## What you are asked to do
Beginning with the line that has "- self의 이런 특성과", reproduce each remaining line of the data exactly, down to and including the last.

## Information shown
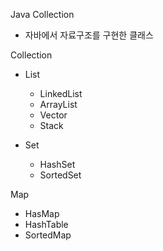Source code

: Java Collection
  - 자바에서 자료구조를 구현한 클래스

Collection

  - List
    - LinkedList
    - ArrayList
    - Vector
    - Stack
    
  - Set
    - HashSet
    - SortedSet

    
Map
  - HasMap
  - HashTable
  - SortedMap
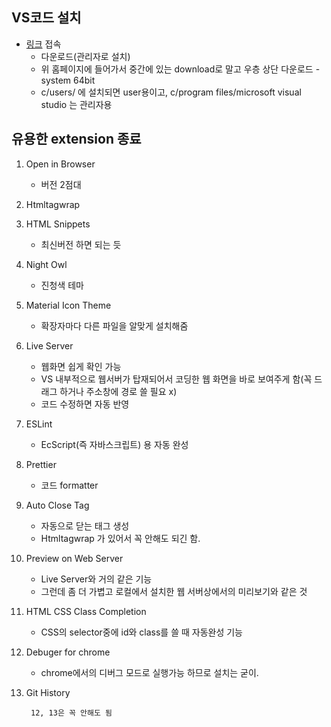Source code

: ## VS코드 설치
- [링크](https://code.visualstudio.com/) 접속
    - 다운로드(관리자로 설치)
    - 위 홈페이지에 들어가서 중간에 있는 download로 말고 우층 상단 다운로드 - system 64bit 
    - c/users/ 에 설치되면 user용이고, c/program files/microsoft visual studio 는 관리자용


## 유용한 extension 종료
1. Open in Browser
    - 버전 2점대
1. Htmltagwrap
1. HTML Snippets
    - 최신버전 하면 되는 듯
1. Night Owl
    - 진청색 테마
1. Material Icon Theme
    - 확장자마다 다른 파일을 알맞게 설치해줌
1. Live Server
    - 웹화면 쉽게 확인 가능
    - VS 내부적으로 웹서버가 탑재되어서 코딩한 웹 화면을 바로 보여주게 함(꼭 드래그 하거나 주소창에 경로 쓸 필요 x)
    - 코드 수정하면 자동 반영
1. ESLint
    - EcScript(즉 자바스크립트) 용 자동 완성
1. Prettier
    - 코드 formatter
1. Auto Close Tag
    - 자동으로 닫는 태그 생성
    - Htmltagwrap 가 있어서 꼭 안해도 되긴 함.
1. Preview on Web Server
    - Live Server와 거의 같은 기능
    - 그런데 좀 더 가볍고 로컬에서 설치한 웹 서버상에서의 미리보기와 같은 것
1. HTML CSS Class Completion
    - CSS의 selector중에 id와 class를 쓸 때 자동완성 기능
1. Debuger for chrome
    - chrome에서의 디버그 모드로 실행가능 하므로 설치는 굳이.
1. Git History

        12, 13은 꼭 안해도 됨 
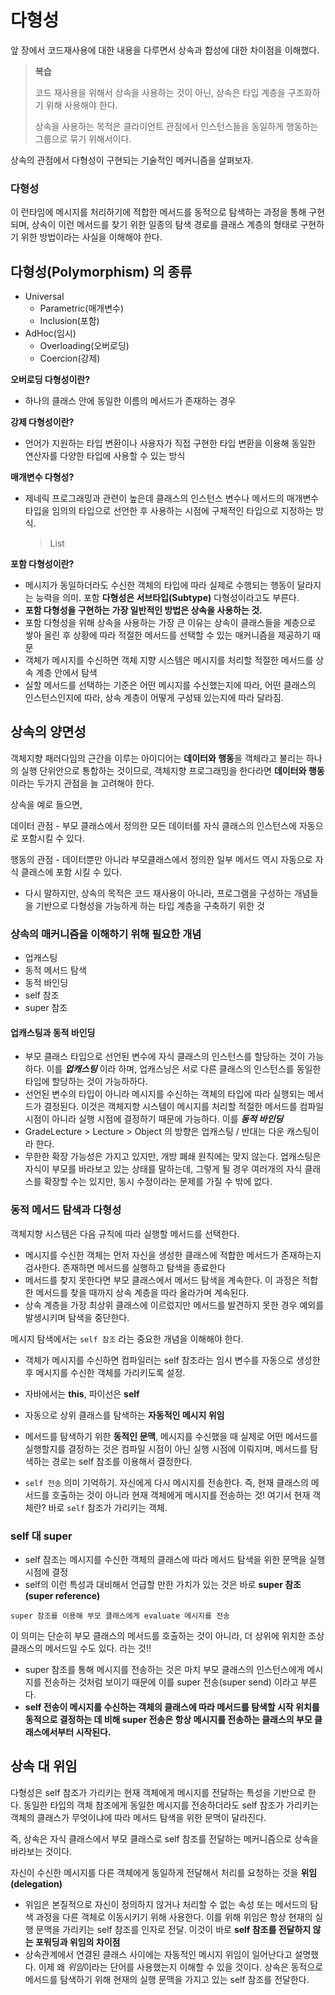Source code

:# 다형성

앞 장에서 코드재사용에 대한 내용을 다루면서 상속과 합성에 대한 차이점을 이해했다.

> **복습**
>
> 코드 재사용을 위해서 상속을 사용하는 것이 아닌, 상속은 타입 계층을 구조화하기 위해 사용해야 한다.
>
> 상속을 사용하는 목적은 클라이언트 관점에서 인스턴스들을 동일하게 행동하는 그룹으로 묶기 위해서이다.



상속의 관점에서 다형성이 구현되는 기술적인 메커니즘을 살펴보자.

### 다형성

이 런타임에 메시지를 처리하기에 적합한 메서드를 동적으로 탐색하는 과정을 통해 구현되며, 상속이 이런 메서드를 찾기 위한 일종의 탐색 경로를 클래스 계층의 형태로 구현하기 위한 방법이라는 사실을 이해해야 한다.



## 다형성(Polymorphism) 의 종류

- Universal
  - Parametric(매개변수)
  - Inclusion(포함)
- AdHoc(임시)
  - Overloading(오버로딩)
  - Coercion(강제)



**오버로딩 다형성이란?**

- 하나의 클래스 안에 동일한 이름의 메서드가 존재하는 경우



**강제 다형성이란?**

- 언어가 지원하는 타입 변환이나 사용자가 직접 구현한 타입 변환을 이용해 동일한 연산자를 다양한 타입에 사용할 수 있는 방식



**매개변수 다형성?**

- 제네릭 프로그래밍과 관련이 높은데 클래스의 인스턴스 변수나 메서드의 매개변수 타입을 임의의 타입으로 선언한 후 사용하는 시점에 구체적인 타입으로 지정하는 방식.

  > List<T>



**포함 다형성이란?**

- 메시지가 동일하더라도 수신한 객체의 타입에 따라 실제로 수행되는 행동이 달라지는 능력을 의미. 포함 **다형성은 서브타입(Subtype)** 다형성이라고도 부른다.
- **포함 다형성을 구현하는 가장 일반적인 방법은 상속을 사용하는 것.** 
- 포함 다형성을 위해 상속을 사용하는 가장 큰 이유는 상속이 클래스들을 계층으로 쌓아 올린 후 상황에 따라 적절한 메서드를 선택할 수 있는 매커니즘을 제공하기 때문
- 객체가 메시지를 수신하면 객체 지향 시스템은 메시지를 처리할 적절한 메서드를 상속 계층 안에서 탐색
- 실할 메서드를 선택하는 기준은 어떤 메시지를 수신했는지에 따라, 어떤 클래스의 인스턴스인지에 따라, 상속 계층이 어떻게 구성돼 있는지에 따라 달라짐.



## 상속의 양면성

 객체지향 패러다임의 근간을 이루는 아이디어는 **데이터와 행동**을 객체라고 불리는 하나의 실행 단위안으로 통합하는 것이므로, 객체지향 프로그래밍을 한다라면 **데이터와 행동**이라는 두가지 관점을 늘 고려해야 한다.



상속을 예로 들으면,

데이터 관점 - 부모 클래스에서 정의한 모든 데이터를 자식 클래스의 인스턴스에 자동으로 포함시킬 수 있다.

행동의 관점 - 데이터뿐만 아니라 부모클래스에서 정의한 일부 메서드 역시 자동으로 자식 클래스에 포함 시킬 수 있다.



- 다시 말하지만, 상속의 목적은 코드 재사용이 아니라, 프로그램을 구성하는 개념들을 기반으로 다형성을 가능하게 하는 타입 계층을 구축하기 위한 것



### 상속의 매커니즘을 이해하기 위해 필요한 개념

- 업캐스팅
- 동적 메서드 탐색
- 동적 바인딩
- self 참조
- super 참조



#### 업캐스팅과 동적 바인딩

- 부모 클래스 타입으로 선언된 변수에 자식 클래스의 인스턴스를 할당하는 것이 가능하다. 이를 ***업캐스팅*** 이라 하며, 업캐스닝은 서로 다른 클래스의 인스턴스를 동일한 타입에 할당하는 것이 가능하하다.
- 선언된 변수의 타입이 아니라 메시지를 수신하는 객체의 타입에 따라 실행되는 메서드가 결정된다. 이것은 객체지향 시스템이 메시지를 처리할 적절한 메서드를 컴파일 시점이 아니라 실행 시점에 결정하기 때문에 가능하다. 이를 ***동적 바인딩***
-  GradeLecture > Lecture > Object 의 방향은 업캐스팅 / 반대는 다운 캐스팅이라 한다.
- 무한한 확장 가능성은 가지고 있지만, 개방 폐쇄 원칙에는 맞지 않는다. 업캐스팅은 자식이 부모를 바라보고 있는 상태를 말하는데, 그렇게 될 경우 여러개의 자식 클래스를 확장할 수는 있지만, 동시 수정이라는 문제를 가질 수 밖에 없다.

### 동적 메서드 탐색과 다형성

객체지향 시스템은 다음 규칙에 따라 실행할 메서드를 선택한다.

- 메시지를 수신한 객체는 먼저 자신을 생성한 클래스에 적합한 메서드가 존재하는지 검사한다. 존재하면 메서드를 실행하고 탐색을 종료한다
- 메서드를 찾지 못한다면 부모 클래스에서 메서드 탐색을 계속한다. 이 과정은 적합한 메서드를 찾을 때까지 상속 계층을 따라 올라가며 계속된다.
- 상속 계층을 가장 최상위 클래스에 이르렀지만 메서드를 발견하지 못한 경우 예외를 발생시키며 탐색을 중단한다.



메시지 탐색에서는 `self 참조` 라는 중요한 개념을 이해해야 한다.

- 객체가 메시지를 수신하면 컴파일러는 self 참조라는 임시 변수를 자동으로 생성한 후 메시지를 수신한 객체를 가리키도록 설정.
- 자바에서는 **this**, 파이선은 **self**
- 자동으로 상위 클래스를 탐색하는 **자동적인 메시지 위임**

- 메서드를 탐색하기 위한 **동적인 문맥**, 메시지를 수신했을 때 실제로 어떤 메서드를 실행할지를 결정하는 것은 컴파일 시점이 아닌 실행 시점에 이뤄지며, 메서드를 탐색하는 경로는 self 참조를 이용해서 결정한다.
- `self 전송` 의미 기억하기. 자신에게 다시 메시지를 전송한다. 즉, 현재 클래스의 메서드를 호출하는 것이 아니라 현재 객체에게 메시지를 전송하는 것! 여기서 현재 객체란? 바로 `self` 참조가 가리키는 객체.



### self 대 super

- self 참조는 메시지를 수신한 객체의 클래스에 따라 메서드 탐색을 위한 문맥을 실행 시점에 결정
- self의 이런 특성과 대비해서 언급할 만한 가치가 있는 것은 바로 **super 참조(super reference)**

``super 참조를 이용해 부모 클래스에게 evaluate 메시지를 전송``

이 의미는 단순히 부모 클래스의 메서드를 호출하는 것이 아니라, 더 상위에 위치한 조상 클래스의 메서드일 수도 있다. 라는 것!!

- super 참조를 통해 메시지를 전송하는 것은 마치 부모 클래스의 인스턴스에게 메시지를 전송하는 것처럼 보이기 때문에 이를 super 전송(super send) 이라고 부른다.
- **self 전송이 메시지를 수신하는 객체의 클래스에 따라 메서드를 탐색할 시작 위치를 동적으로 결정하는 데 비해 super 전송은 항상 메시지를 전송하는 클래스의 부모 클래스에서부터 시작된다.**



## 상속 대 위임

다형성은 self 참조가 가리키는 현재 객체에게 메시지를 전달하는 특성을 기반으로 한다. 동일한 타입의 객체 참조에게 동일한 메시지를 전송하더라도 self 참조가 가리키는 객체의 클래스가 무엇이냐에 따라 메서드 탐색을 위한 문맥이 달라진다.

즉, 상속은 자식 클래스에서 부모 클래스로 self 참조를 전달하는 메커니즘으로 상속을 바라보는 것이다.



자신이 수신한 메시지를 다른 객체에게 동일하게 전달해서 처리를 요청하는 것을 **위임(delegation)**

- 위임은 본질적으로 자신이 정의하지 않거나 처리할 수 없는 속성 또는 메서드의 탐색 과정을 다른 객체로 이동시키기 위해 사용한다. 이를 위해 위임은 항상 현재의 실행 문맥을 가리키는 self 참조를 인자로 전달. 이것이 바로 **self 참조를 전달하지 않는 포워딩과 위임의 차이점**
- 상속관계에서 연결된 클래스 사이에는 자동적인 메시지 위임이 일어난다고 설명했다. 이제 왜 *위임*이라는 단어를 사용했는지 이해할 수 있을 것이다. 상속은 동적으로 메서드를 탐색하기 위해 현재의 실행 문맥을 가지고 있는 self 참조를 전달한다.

## Output for this task
- self의 이런 특성과 대비해서 언급할 만한 가치가 있는 것은 바로 **super 참조(super reference)**

``super 참조를 이용해 부모 클래스에게 evaluate 메시지를 전송``

이 의미는 단순히 부모 클래스의 메서드를 호출하는 것이 아니라, 더 상위에 위치한 조상 클래스의 메서드일 수도 있다. 라는 것!!

- super 참조를 통해 메시지를 전송하는 것은 마치 부모 클래스의 인스턴스에게 메시지를 전송하는 것처럼 보이기 때문에 이를 super 전송(super send) 이라고 부른다.
- **self 전송이 메시지를 수신하는 객체의 클래스에 따라 메서드를 탐색할 시작 위치를 동적으로 결정하는 데 비해 super 전송은 항상 메시지를 전송하는 클래스의 부모 클래스에서부터 시작된다.**



## 상속 대 위임

다형성은 self 참조가 가리키는 현재 객체에게 메시지를 전달하는 특성을 기반으로 한다. 동일한 타입의 객체 참조에게 동일한 메시지를 전송하더라도 self 참조가 가리키는 객체의 클래스가 무엇이냐에 따라 메서드 탐색을 위한 문맥이 달라진다.

즉, 상속은 자식 클래스에서 부모 클래스로 self 참조를 전달하는 메커니즘으로 상속을 바라보는 것이다.



자신이 수신한 메시지를 다른 객체에게 동일하게 전달해서 처리를 요청하는 것을 **위임(delegation)**

- 위임은 본질적으로 자신이 정의하지 않거나 처리할 수 없는 속성 또는 메서드의 탐색 과정을 다른 객체로 이동시키기 위해 사용한다. 이를 위해 위임은 항상 현재의 실행 문맥을 가리키는 self 참조를 인자로 전달. 이것이 바로 **self 참조를 전달하지 않는 포워딩과 위임의 차이점**
- 상속관계에서 연결된 클래스 사이에는 자동적인 메시지 위임이 일어난다고 설명했다. 이제 왜 *위임*이라는 단어를 사용했는지 이해할 수 있을 것이다. 상속은 동적으로 메서드를 탐색하기 위해 현재의 실행 문맥을 가지고 있는 self 참조를 전달한다.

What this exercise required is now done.